Photo Credit: Brian Burch

By Leo Blain

On Saturday, September 9, at 6 a.m., a crowd of approximately 40 young people marched down Country Club road in Greensboro, North Carolina, before stopping in front of the home of U.S. Postmaster General Louis DeJoy to demand his resignation for his attacks on the United States Postal Service and mail-in voting. The action was organized by the Sunrise Movement, which has come to be known for its highly visible actions calling on power-holders to stop climate change and create millions of good jobs in the process. Tim Greene, a former recording secretary and current delegate to the Triad Central Labor Council spoke on behalf of the Triad CLC in support of the Sunrise activists.
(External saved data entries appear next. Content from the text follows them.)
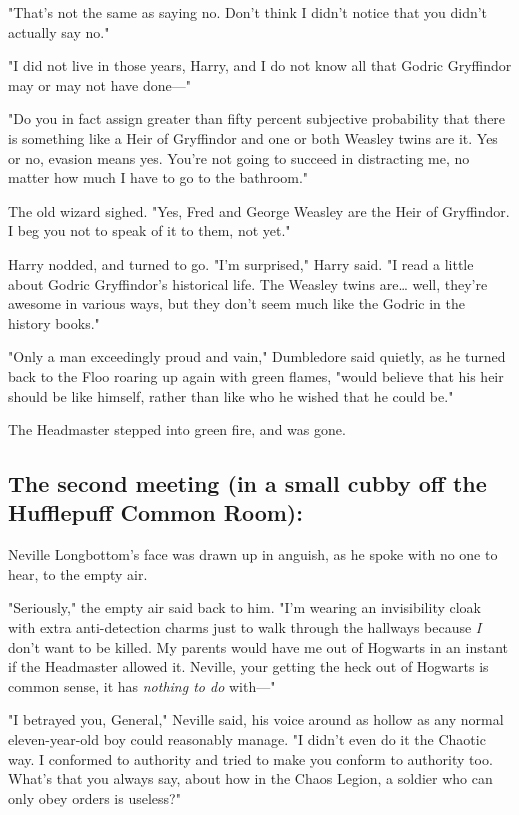 "That's not the same as saying no. Don't think I didn't notice that you didn't 
actually say no."

"I did not live in those years, Harry, and I do not know all that Godric 
Gryffindor may or may not have done---"

"Do you in fact assign greater than fifty percent subjective probability that 
there is something like a Heir of Gryffindor and one or both Weasley twins are 
it. Yes or no, evasion means yes. You're not going to succeed in distracting 
me, no matter how much I have to go to the bathroom."

The old wizard sighed. "Yes, Fred and George Weasley are the Heir of 
Gryffindor. I beg you not to speak of it to them, not yet."

Harry nodded, and turned to go. "I'm surprised," Harry said. "I read a little 
about Godric Gryffindor's historical life. The Weasley twins are{\ldots} well, 
they're awesome in various ways, but they don't seem much like the Godric in 
the history books."

"Only a man exceedingly proud and vain," Dumbledore said quietly, as he turned 
back to the Floo roaring up again with green flames, "would believe that his 
heir should be like himself, rather than like who he wished that he could be."

The Headmaster stepped into green fire, and was gone.
\sbreak
\subsection{The second meeting (in a small cubby off the Hufflepuff Common Room):}

Neville Longbottom's face was drawn up in anguish, as he spoke with no one to 
hear, to the empty air.

"Seriously," the empty air said back to him. "I'm wearing an invisibility cloak 
with extra anti-detection charms just to walk through the hallways because 
\emph{I} don't want to be killed. My parents would have me out of Hogwarts in 
an instant if the Headmaster allowed it. Neville, your getting the heck out of 
Hogwarts is common sense, it has \emph{nothing to do} with---"

"I betrayed you, General," Neville said, his voice around as hollow as any 
normal eleven-year-old boy could reasonably manage. "I didn't even do it the 
Chaotic way. I conformed to authority and tried to make you conform to 
authority too. What's that you always say, about how in the Chaos Legion, a 
soldier who can only obey orders is useless?"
In an interview after the event, Greene said that his goal was “to let young people know that there are still union activists in North Carolina.” We can “help them in their arena as well.” Greene recognized that the Triad CLC would not be able to support all Sunrise Movement priorities. However, he did note that “Sunrise seems to be specifically interested in helping the post office” and “maintaining good-paying jobs.” That shared priority was why Greensboro Sunrise hub coordinator Haydyn Foulke was led to invite Greene to the event. Foulke said,

We’re really concerned with preserving the USPS and the APWU (American Postal Workers Union). Even though ultimately nationally some of our goals might not be exactly the same, I think locally we align on a lot. We want to build community coalitions. It’s about relationships, and it’s about standing together on the things we align on.

Could this kind of collaboration between the Triad CLC and the Greensboro Sunrise hub be a model for other CLCs and Sunrise hubs to follow? Foulke thinks “it’s essential that we start this kind of collaboration, and hopefully this can be a good first step towards collaboration between Sunrise and CLCs.”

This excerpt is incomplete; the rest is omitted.